Set down all of the entries below exactly, and omit the pictures.

EXERCISE INPUTS =>

• • • • •

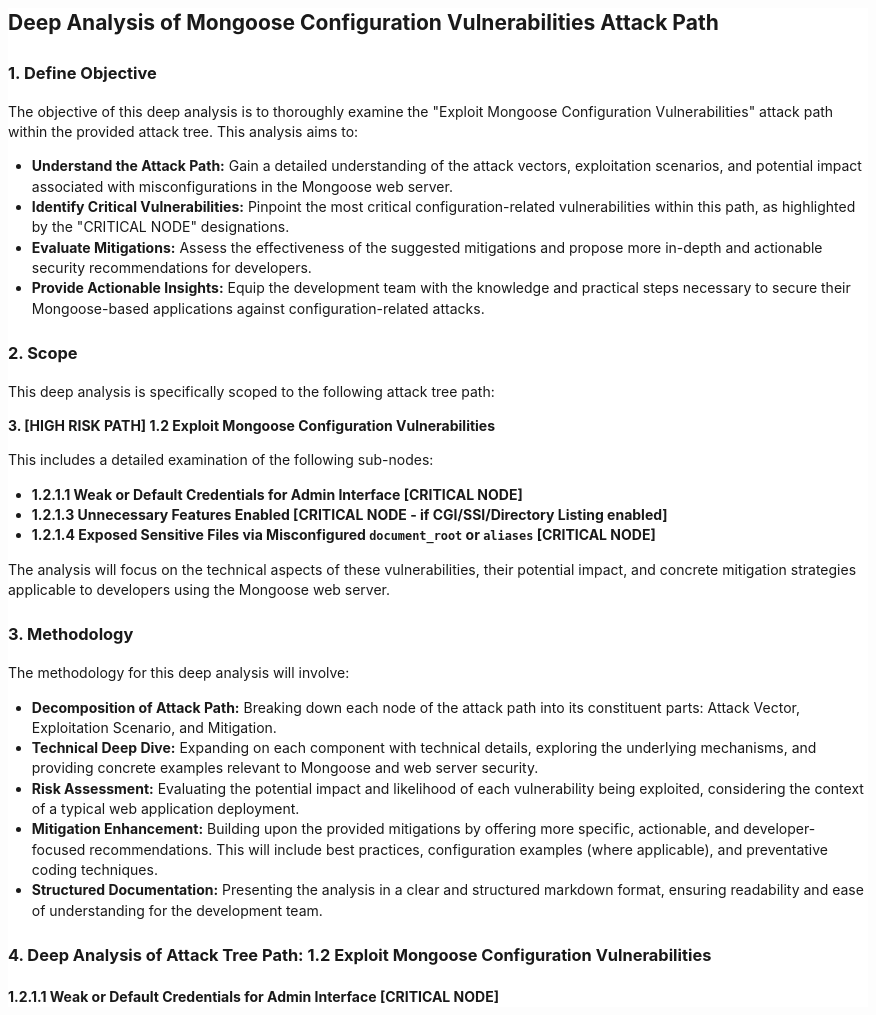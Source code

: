 ## Deep Analysis of Mongoose Configuration Vulnerabilities Attack Path

### 1. Define Objective

The objective of this deep analysis is to thoroughly examine the "Exploit Mongoose Configuration Vulnerabilities" attack path within the provided attack tree. This analysis aims to:

*   **Understand the Attack Path:**  Gain a detailed understanding of the attack vectors, exploitation scenarios, and potential impact associated with misconfigurations in the Mongoose web server.
*   **Identify Critical Vulnerabilities:** Pinpoint the most critical configuration-related vulnerabilities within this path, as highlighted by the "CRITICAL NODE" designations.
*   **Evaluate Mitigations:** Assess the effectiveness of the suggested mitigations and propose more in-depth and actionable security recommendations for developers.
*   **Provide Actionable Insights:** Equip the development team with the knowledge and practical steps necessary to secure their Mongoose-based applications against configuration-related attacks.

### 2. Scope

This deep analysis is specifically scoped to the following attack tree path:

**3. [HIGH RISK PATH] 1.2 Exploit Mongoose Configuration Vulnerabilities**

This includes a detailed examination of the following sub-nodes:

*   **1.2.1.1 Weak or Default Credentials for Admin Interface [CRITICAL NODE]**
*   **1.2.1.3 Unnecessary Features Enabled [CRITICAL NODE - if CGI/SSI/Directory Listing enabled]**
*   **1.2.1.4 Exposed Sensitive Files via Misconfigured `document_root` or `aliases` [CRITICAL NODE]**

The analysis will focus on the technical aspects of these vulnerabilities, their potential impact, and concrete mitigation strategies applicable to developers using the Mongoose web server.

### 3. Methodology

The methodology for this deep analysis will involve:

*   **Decomposition of Attack Path:** Breaking down each node of the attack path into its constituent parts: Attack Vector, Exploitation Scenario, and Mitigation.
*   **Technical Deep Dive:**  Expanding on each component with technical details, exploring the underlying mechanisms, and providing concrete examples relevant to Mongoose and web server security.
*   **Risk Assessment:** Evaluating the potential impact and likelihood of each vulnerability being exploited, considering the context of a typical web application deployment.
*   **Mitigation Enhancement:**  Building upon the provided mitigations by offering more specific, actionable, and developer-focused recommendations. This will include best practices, configuration examples (where applicable), and preventative coding techniques.
*   **Structured Documentation:** Presenting the analysis in a clear and structured markdown format, ensuring readability and ease of understanding for the development team.

### 4. Deep Analysis of Attack Tree Path: 1.2 Exploit Mongoose Configuration Vulnerabilities

#### 1.2.1.1 Weak or Default Credentials for Admin Interface [CRITICAL NODE]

• • • • •

ANSWER FOR THIS EXERCISE =>
Source code

: ## Deep Analysis of Mongoose Configuration Vulnerabilities Attack Path

### 1. Define Objective

The objective of this deep analysis is to thoroughly examine the "Exploit Mongoose Configuration Vulnerabilities" attack path within the provided attack tree. This analysis aims to:

*   **Understand the Attack Path:**  Gain a detailed understanding of the attack vectors, exploitation scenarios, and potential impact associated with misconfigurations in the Mongoose web server.
*   **Identify Critical Vulnerabilities:** Pinpoint the most critical configuration-related vulnerabilities within this path, as highlighted by the "CRITICAL NODE" designations.
*   **Evaluate Mitigations:** Assess the effectiveness of the suggested mitigations and propose more in-depth and actionable security recommendations for developers.
*   **Provide Actionable Insights:** Equip the development team with the knowledge and practical steps necessary to secure their Mongoose-based applications against configuration-related attacks.

### 2. Scope

This deep analysis is specifically scoped to the following attack tree path:

**3. [HIGH RISK PATH] 1.2 Exploit Mongoose Configuration Vulnerabilities**

This includes a detailed examination of the following sub-nodes:

*   **1.2.1.1 Weak or Default Credentials for Admin Interface [CRITICAL NODE]**
*   **1.2.1.3 Unnecessary Features Enabled [CRITICAL NODE - if CGI/SSI/Directory Listing enabled]**
*   **1.2.1.4 Exposed Sensitive Files via Misconfigured `document_root` or `aliases` [CRITICAL NODE]**

The analysis will focus on the technical aspects of these vulnerabilities, their potential impact, and concrete mitigation strategies applicable to developers using the Mongoose web server.

### 3. Methodology

The methodology for this deep analysis will involve:

*   **Decomposition of Attack Path:** Breaking down each node of the attack path into its constituent parts: Attack Vector, Exploitation Scenario, and Mitigation.
*   **Technical Deep Dive:**  Expanding on each component with technical details, exploring the underlying mechanisms, and providing concrete examples relevant to Mongoose and web server security.
*   **Risk Assessment:** Evaluating the potential impact and likelihood of each vulnerability being exploited, considering the context of a typical web application deployment.
*   **Mitigation Enhancement:**  Building upon the provided mitigations by offering more specific, actionable, and developer-focused recommendations. This will include best practices, configuration examples (where applicable), and preventative coding techniques.
*   **Structured Documentation:** Presenting the analysis in a clear and structured markdown format, ensuring readability and ease of understanding for the development team.

### 4. Deep Analysis of Attack Tree Path: 1.2 Exploit Mongoose Configuration Vulnerabilities

#### 1.2.1.1 Weak or Default Credentials for Admin Interface [CRITICAL NODE]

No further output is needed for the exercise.